玉石から採取された河川を推測するには、玉石の種類と形・大きさが決めてとなります。種類は流域の地質を反映しているので、神奈川県西部(主として丹沢山地)の地質と密接な関係があります。相模川系では、緑色系の凝灰岩類や火山岩類(丹沢山地起源)と、灰色系及び黒系の砂岩や頁岩(小仏山地起源)がほとんどで、ごま塩状のみかげ石(トーナル岩・西丹沢起源)や黒色多孔質の玄武岩溶岩(富士火山起源)が幾分含まれています。色調としては余りカラフルではありません。
これに比べて、酒匂川の川原石は、色合いが綺麗で、緑系・白系・黒系の三色混合型です。緑色系は凝灰岩類、火山岩類、変成岩類(丹沢山地起源)であり、白系はごま塩状のみかげ石(トーナル岩・西丹沢起源)、黒系は玄武岩溶岩(富士火山起源)で、ほぼ3割ずつ含まれています。相模川も酒匂川も比較的、良く円磨されています。相模川では厚木市上依知より上流から、酒匂川では山北町谷峨~松田町付近で採取されていたようです。
市域を流れる金目川やその上流の水無川の玉石は、全て秦野盆地北部の表丹沢からもたらされたものなので、緑系の凝灰岩類ばかりが目立ちます。火山岩は含まれますが、ごま塩状のみかげ石や、富士溶岩はありません。丸さもかなり角張っています。
丹沢湖を流れる酒匂川の支流である河内川では、西丹沢の緑系の凝灰岩類・結晶片岩と、ごま塩状のみかげ石からなります。丸さは角張っていて金目川・水無川の石に似ていますが、変成を受けて生じた結晶片岩が多量に含まれているという特徴があります。ごま塩状のみかげ石を意図的に排除した河内川系の石垣では、水無川系と間違えていることがわかり、再調査を余儀なくされました。
ところで、玉石調査の途中で、相模川系の玉石だと思っていたものが、どうも相模川ではないのではないかという疑問もわきました。緑系の凝灰岩類の中に、緑色玄武岩が多量に含まれていたからです。よく見ると、白色の石英質の岩石や、粗い砂岩や礫岩も含まれていました。こうした組成の玉石は流域のものではなく、富士川から運ばれてきたものであることがわかり、富士川の現地を調査したところ、山梨県身延町の富士川河原から現在も採取していることがわかりました。巨摩山地や御坂山地は丹沢山地と同様の時代の凝灰岩や溶岩からなり、四万十帯の砂岩や頁岩もあって、相模川と良く類似した組成を示すものでした。相模川系と判断した玉石も再調査となり、最初に相模川系とした大部分が富士川系であることがわかりました。神奈川県の河川砂利の採取が昭和39年に禁止となってから、現在では大量に富士川の玉石が利用されています。

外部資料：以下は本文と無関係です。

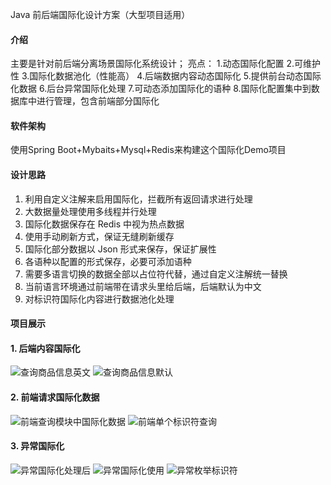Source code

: Java 前后端国际化设计方案（大型项目适用）

#### 介绍
主要是针对前后端分离场景国际化系统设计；
亮点：
1.动态国际化配置
2.可维护性
3.国际化数据池化（性能高）
4.后端数据内容动态国际化
5.提供前台动态国际化数据
6.后台异常国际化处理
7.可动态添加国际化的语种
8.国际化配置集中到数据库中进行管理，包含前端部分国际化

#### 软件架构
使用Spring Boot+Mybaits+Mysql+Redis来构建这个国际化Demo项目


#### 设计思路

1. 利用自定义注解来启用国际化，拦截所有返回请求进行处理
2. 大数据量处理使用多线程并行处理
3. 国际化数据保存在 Redis 中视为热点数据
4. 使用手动刷新方式，保证无缝刷新缓存
5. 国际化部分数据以 Json 形式来保存，保证扩展性
6. 各语种以配置的形式保存，必要可添加语种
7. 需要多语言切换的数据全部以占位符代替，通过自定义注解统一替换
8. 当前语言环境通过前端带在请求头里给后端，后端默认为中文
9. 对标识符国际化内容进行数据池化处理

#### 项目展示

#### 1.  后端内容国际化
![查询商品信息英文](https://images.gitee.com/uploads/images/2021/1121/205206_1ff9b8cb_5562811.png "屏幕截图.png")
![查询商品信息默认](https://images.gitee.com/uploads/images/2021/1121/205250_5af804ab_5562811.png "屏幕截图.png")


#### 2.  前端请求国际化数据
![前端查询模块中国际化数据](https://images.gitee.com/uploads/images/2021/1121/205527_cbf44ffa_5562811.png "屏幕截图.png")
![前端单个标识符查询](https://images.gitee.com/uploads/images/2021/1121/205743_0a6d9689_5562811.png "屏幕截图.png")


#### 3.  异常国际化
![异常国际化处理后](https://images.gitee.com/uploads/images/2021/1121/210203_6530b100_5562811.png "屏幕截图.png")
![异常国际化使用](https://images.gitee.com/uploads/images/2021/1121/210055_657f2e53_5562811.png "屏幕截图.png")
![异常枚举标识符](https://images.gitee.com/uploads/images/2021/1121/210255_3c0d1a71_5562811.png "屏幕截图.png")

こうして調べた結果をまとめると、市域の玉石の40%は酒匂川系のものでした。相模川系の玉石は相模川に沿った神田や八幡などに残り、金目川・水無川系の玉石も金目川に沿った地域に比較的みられます。丹沢湖の水没地域から搬入された河内川の玉石は市全域に20%程確認できました。何気なく見過ごしている玉石からも、こうした流域の情報を得ることができるのです。